Start of DATASET RECORDS

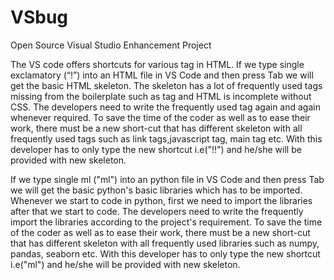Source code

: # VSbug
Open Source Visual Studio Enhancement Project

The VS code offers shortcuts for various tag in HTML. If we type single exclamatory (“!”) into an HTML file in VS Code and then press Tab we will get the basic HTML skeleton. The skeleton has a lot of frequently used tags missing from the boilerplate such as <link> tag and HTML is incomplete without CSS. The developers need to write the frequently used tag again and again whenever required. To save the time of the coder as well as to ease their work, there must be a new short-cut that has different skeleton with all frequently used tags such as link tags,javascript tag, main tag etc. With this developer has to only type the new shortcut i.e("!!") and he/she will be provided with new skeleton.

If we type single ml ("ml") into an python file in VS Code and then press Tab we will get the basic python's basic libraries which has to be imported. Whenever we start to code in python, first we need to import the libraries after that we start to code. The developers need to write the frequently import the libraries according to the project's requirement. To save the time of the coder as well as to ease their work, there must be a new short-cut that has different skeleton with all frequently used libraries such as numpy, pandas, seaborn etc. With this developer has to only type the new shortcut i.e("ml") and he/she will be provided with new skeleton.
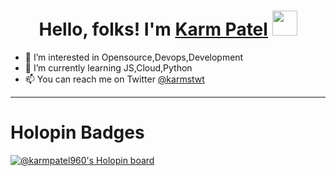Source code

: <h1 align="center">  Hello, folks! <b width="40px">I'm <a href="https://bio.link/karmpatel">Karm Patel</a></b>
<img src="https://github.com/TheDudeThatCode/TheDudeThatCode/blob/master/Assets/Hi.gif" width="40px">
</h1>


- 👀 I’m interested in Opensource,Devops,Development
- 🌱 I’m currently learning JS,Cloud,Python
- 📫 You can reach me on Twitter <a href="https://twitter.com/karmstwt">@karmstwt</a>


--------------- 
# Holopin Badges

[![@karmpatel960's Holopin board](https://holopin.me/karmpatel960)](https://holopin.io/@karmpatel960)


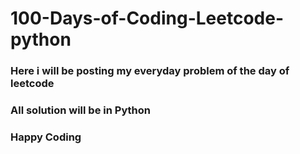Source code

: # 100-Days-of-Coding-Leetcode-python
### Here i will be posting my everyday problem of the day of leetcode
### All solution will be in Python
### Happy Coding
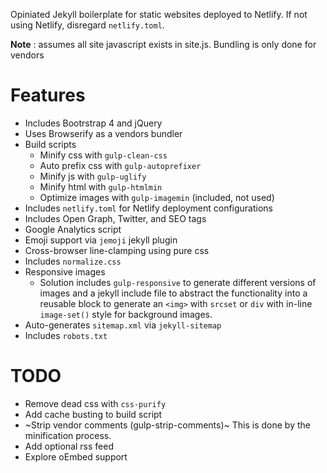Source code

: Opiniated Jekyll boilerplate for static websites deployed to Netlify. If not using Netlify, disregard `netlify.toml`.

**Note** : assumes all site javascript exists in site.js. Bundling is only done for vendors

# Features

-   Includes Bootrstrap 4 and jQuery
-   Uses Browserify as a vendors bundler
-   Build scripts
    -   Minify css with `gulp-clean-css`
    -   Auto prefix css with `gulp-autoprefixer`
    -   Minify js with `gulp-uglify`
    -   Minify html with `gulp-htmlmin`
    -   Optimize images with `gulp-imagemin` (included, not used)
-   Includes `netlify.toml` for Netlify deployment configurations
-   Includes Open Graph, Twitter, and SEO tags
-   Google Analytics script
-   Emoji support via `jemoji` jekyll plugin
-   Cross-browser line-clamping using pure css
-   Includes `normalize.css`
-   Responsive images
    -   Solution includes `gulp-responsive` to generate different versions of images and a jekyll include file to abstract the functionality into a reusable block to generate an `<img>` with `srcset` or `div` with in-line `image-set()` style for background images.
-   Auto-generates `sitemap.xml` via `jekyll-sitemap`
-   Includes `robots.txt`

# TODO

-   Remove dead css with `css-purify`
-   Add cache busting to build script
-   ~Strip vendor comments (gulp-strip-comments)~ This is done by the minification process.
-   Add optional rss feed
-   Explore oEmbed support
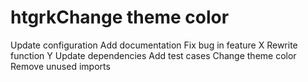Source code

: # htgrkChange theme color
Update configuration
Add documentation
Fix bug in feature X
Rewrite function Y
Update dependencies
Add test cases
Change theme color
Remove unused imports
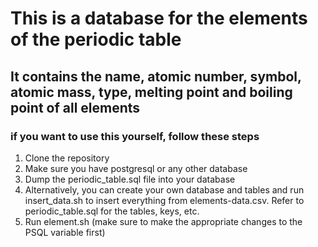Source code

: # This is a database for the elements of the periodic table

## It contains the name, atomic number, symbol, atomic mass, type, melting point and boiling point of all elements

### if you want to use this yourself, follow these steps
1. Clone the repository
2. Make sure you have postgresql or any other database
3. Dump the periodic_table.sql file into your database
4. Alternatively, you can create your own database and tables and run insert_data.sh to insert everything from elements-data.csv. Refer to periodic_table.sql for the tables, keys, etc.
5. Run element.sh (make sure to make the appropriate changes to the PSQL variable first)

End of DATASET RECORDS

▸ **EXERCISE GOAL**
Count the lines above with the string "provided"; report only that figure.

▸ **TASK ANSWER**
2